TASK TO COMPLETE.
Which of the lines below hold the word "nothing"? Pull each of them out.

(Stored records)

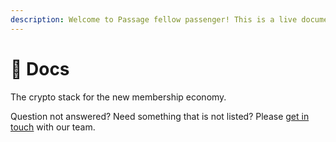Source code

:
 ```yaml
---
description: Welcome to Passage fellow passenger! This is a live document that will be updated as we evolve.
---
```


# 📖 Docs

The crypto stack for the new membership economy.

Question not answered? Need something that is not listed? Please [get in touch](mailto:hello@passage.xyz) with our team.

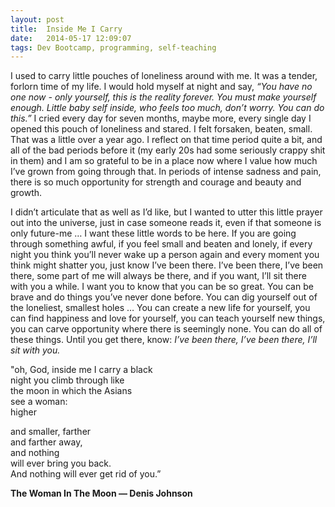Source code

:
 ```yaml
---
layout: post
title:  Inside Me I Carry
date:   2014-05-17 12:09:07
tags: Dev Bootcamp, programming, self-teaching
---
```


I used to carry little pouches of loneliness around with me.  It was a tender, forlorn time of my life.  I would hold myself at night and say, *“You have no one now - only yourself, this is the reality forever.  You must make yourself enough.  Little baby self inside, who feels too much, don’t worry. You can do this.”*  I cried every day for seven months, maybe more, every single day I opened this pouch of loneliness and stared.  I felt forsaken, beaten, small.  That was a little over a year ago. I reflect on that time period quite a bit, and all of the bad periods before it (my early 20s had some seriously crappy shit in them) and I am so grateful to be in a place now where I value how much I’ve grown from going through that. In periods of intense sadness and pain, there is so much opportunity for strength and courage and beauty and growth.

I didn’t articulate that as well as I’d like, but I wanted to utter this little prayer out into the universe, just in case someone reads it, even if that someone is only future-me … I want these little words to be here.  If you are going through something awful, if you feel small and beaten and lonely, if every night you think you’ll never wake up a person again and every moment you think might shatter you, just know I’ve been there. I’ve been there, I’ve been there, some part of me will always be there, and if you want, I’ll sit there with you a while.  I want you to know that you can be so great.  You can be brave and do things you’ve never done before.  You can dig yourself out of the loneliest, smallest holes … You can create a new life for yourself, you can find happiness and love for yourself, you can teach yourself new things, you can carve opportunity where there is seemingly none.  You can do all of these things.  Until you get there, know: *I’ve been there, I’ve been there, I’ll sit with you.*

"oh, God, inside me I carry a black  
night you climb through like  
the moon in which the Asians  
see a woman:  
higher  

and smaller, farther  
and farther away,  
and nothing  
will ever bring you back.  
And nothing will ever get rid of you.”

**The Woman In The Moon — Denis Johnson**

EXERCISE RESPONSE.
and nothing  
And nothing will ever get rid of you.”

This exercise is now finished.